How to Google Yourself (and Why You Should Do It)


Googling yourself isn’t just a running joke on 30 Rock, it’s actually important for brands, reputation management, background checks, and privacy. Whether you are launching a marketing campaign, conducting a job search, or just curious about what comes up with your name, you’ll want to “Google yourself” properly with these steps:

  • Learn how to use a Boolean search: Search engines use Boolean logic to get results; so using words like AND, OR, and NOT and combing searches with quotation marks or minus signs will help refine results so that you can narrow down the search.
  • Use multiple search engines: While the term is “Google” yourself, the reality is that one person’s Google search will look completely different than another’s. That’s because of Google algorithms. In other words, searches are catered to the user. If you want a cookie-free (“fresh”) search, try using I’d also recommend you try searches on social media and social media listening tools, Bing, and Yahoo. Different tools can bring up different results.
  • Try variations of your name: Try searches with your middle name or just your middle initial. Misspellings are common on the internet, so it’s possible that someone tried an alternate spelling of your name.
  • Add a location or other details: If you are trying to get information from a certain source, about your position at a company, or activity in a place, add those details and see what comes up.

So why this important? Why should you care?

  • Privacy: These days, it’s nearly impossible not to leave a cyber footprint of your online and offline activity. Often times, we broadcast our locations (Yelp, Foursquare, Facebook, etc.) without even realizing that it could be dangerous. In fact, Stop Cyber Bullying recommends that you Google yourself for personal safety.
  • Brand Management: Employers, customers, and even dating prospects are often using search engines to get information about you. If there is information, a image, or embarrassing quote, you can often contact the user or website to have the material removed. Just remain clam, professional, and friendly when making those requests. Maybe some of the offending content was created by you on social media? If so, you can often log in and delete it.
  • For the resume: Maybe you’ve done some good: provided expert advise, conducted an interview, won an award, were honored, etc. Those are all great moments for you to save and share.
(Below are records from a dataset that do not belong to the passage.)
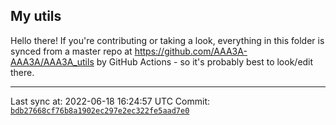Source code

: ## My utils

Hello there! If you're contributing or taking a look, everything in this folder
is synced from a master repo at https://github.com/AAA3A-AAA3A/AAA3A_utils by GitHub Actions -
so it's probably best to look/edit there.

---

Last sync at: 2022-06-18 16:24:57 UTC
Commit: [`bdb27668cf76b8a1902ec297e2ec322fe5aad7e0`](https://github.com/AAA3A-AAA3A/AAA3A_utils/commit/bdb27668cf76b8a1902ec297e2ec322fe5aad7e0)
Because sites often remodel, I would recommend saving the things you’d like to keep by using a screen capture or printing the site as a PDF.

Whether you are just conducting  a “vanity search” out of curiosity or you manage a brand, it’s a good idea to see what is out there by conducting the search properly. I happen to share the name of a popular Sci-Fi series character so often times, searches about space pirates are linked to me. I also use a stage name from time to time, so Google searches are usually a little more tedious but worth it!